Close inspection shows that our method managed to preserve edges and linear features better than the Enhanced Gamma MAP filter. This was reflected in the much higher EPI measure. It seems that the Enhanced Gamma MAP filter oversmoothed the image, losing some significant details. Overall, our method achieved significantly higher scores over all evaluation metrics. Nevertheless, our method still contained some artifacts, in particular in areas of homogeneous texture. Focusing on those areas and closely examining the shape and orientation of those artifacts reveals that this is most likely a result of the current use of the particular wavelet basis, which was not rotationally invariant.

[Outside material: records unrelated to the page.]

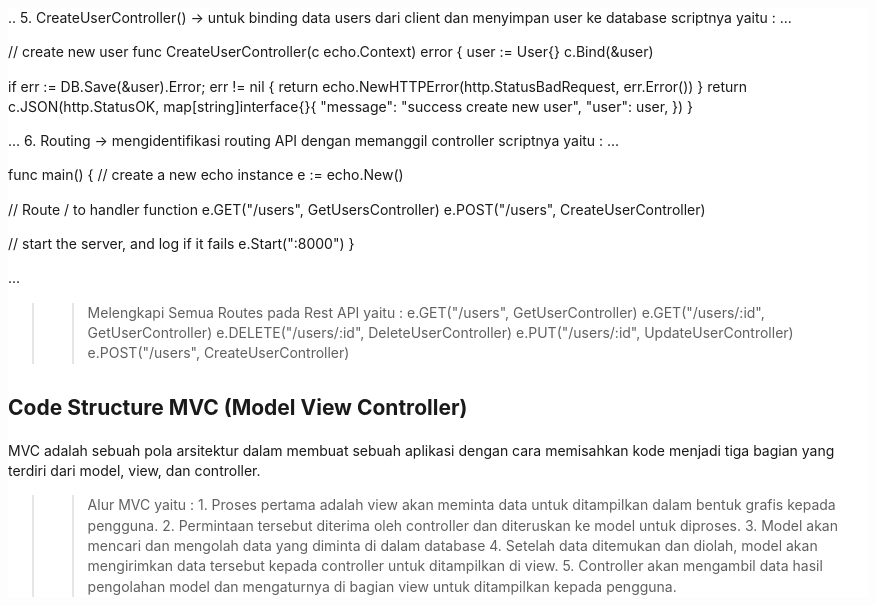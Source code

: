 ..
   5. CreateUserController() -> untuk binding data users dari client dan menyimpan user ke database
   scriptnya yaitu :
...

// create new user
func CreateUserController(c echo.Context) error {
  user := User{}
  c.Bind(&user)

  if err := DB.Save(&user).Error; err != nil {
    return echo.NewHTTPError(http.StatusBadRequest, err.Error())
  }
  return c.JSON(http.StatusOK, map[string]interface{}{
    "message": "success create new user",
    "user":    user,
  })
}

...
  6. Routing -> mengidentifikasi routing API dengan memanggil controller
  scriptnya yaitu :
  ...

func main() {
  // create a new echo instance
  e := echo.New()

  // Route / to handler function
  e.GET("/users", GetUsersController)
  e.POST("/users", CreateUserController)

  // start the server, and log if it fails
  e.Start(":8000")
}

...
   
>> Melengkapi Semua Routes pada Rest API yaitu :
   e.GET("/users", GetUserController)
   e.GET("/users/:id", GetUserController)
   e.DELETE("/users/:id", DeleteUserController)
   e.PUT("/users/:id", UpdateUserController)
   e.POST("/users", CreateUserController)

## Code Structure MVC (Model View Controller)
   MVC adalah sebuah pola arsitektur dalam membuat sebuah aplikasi dengan cara memisahkan kode menjadi tiga bagian yang terdiri dari model, view, dan controller.
   >> Alur MVC yaitu :
      1. Proses pertama adalah view akan meminta data untuk ditampilkan dalam bentuk grafis kepada pengguna.
      2. Permintaan tersebut diterima oleh controller dan diteruskan ke model untuk diproses.
      3. Model akan mencari dan mengolah data yang diminta di dalam database
      4. Setelah data ditemukan dan diolah, model akan mengirimkan data tersebut kepada controller untuk ditampilkan di view.
      5. Controller akan mengambil data hasil pengolahan model dan mengaturnya di bagian view untuk ditampilkan kepada pengguna.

This means that these bases, taken individually, did not describe those particular features optimally, and a destructive interference of a number of those bases was needed to locally produce a result similar to that of the Enhanced Gamma MAP filter in these areas. However, the combination with the global search for sparsity, seemed to disallow this effect. However, there are a variety of other, wavelet-like bases, such as curvelets, ridgelets and bandelets, which possess this property and could be used in the future. For example, Argenti and Alparone [25] present one such choice, using the undecimated wavelet transform. Kseneman and Gleich [26] use second generation wavelets, in particular bandelets and contourlets, under a maximum a-posteriori (MAP) framework, with very promising results. In this paper, the emphasis was on providing the fully Bayesian, variational inference scheme. The combination of these more adapted local image bases with our variational Bayesian framework is a topic of ongoing research.

6. Conclusions

We introduced a fully Bayesian, variational framework for inference and learning under uncertainty, and applied the method to a constrained version of the general Gaussian mixture model specifically tailored to model sparse sets of decomposition coefficients, such as those obtained from wavelet-type decompositions of signals. Modelling those coefficients under a mean-field approximation allows an efficient algorithm to be derived. The general derivation of the equations of variational inference was shown, connections with relevant Statistical Physics concepts was given, and then the specific update equations and negative free energy functional for the SMoG model were derived in the context of Bayesian networks. Particular emphasis was given to the locality of computations offered by the structuring of sets of random variables in a DAG with probabilistic semantics.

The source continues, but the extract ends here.